Congrats on your debut middle grade novel, Learning to Fall! Tell us about the story and what inspired you.


Thank you so much! Learning to Fall is the story of twelve-year-old Daphne, who has to spend the summer with her dad in Oakland, and she really doesn’t want to. She’s been mad at him for three years, ever since he made a promise to her that he didn’t keep. Her dad is an alcoholic, which has made him an unreliable father, and Daphne doesn’t care how hard he’s trying to make up for it now. For her, it’s too late. But then her dad takes her to a skate sesh, and she remembers how much she used to love everything about skateboarding, and how that was a passion she and her dad shared. As the two of them start to spend time skating together, she begins to trust him again, enough to make plans for the future. And then he breaks another promise. Daphne knows skating is all about accepting failure and moving on. Can she learn how to forgive her dad and move on from his failures?

 

Learning to Fall was inspired by a few things. I know a bunch of skaters and when I heard one of them was coaching a twelve-year-old girl, I thought that was really cool. I started researching, and I found so many girls and women doing amazing things on skateboards. I also loved the philosophy surrounding it, that skateboarding is all about getting up after you fall—because you will definitely fall. 

 

I’m not a skater, though, and I wanted to connect with this story on a personal level, so I made Daphne’s dad an alcoholic, like my own father was. Daphne’s dad is a very different person from my dad, but there are some things every kid who has an alcoholic parent understands, and that’s that while that parent is drinking, they can’t be there for you in the way that kids want their parents to be there. I started thinking about how that failure as a parent could tie into skateboarding, and how that philosophy of falling in skateboarding could help mend a broken relationship.

 

Was your road to publication long and winding, short and sweet, or something in between?

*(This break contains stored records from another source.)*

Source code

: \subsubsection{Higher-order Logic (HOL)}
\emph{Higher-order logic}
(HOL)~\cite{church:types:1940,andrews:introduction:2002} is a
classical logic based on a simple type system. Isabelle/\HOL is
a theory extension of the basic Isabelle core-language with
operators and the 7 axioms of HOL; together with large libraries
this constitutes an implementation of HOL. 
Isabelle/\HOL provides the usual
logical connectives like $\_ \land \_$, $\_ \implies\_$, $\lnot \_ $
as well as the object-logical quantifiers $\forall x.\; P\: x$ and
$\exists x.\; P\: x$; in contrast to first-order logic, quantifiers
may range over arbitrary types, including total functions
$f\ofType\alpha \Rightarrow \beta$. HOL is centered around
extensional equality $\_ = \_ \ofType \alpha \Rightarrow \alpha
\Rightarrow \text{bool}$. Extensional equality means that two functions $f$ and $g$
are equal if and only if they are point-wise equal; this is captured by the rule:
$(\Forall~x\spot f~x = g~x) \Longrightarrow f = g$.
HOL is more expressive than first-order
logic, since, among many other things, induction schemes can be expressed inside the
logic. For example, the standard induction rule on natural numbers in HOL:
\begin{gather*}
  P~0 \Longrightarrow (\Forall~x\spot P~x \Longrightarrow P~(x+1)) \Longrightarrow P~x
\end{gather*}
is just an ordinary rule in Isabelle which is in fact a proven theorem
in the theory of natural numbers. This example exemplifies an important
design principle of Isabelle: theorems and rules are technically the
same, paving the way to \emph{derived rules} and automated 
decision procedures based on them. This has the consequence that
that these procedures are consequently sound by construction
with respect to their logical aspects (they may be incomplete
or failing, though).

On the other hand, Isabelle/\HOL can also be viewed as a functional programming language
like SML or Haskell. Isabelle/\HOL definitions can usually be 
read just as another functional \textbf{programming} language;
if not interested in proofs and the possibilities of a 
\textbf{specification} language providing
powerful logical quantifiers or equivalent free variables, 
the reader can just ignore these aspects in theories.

Very long and very winding! I spent years trying to finish one novel and doing something I think is pretty common: I kept starting over rather than writing the book all the way to its end. After I finally completed that book, I wanted to hold myself more accountable, so I joined a critique group that I’m still with to this day. Being with a group of similar-minded, serious writers really kept me on track and also helped me become a better writer. I eventually found my agent, the fabulous Jennifer Unter. When we started submitting my first book to publishers, I thought I was on my way! Unfortunately, that book didn’t sell, and neither did the next one. My third book was Learning to Fall, and I’m actually very happy that it ended up being my debut.

 

What are some of your favorite classic MGs? Recent ones?

I

f we’re going way back, the Betsy-Tacy books and Lloyd Alexander’s Prydain series were childhood favorites. For more recent classics, I love anything by Hilary McKay, especially the Casson family series. I tend to find authors I like and read everything by them—Meg Medina, Leslie Connor, Varian Johnson, Lindsey Stoddard. I’ve been reading a lot of debut authors lately too, and I absolutely loved Chad Lucas’s Thanks a Lot, Universe, Sylvia Liu’s Hana Hsu and Ghost Crab Nation, Melissa Dassori’s J.R. Silver Writes Her World, Monica Roe’s Air, Nichole Collier’s Just Right, Jillian, and Lisa Stringfellow’s A Comb of Wishes. As you may have guessed, I read quite a bit, and so many good books are coming out this year, I can’t possibly name them all!

 

What projects are you working on now?


I’m currently revising another middle grade contemporary novel and playing around with an idea for a brand new book.

 


What advice would you give to aspiring authors?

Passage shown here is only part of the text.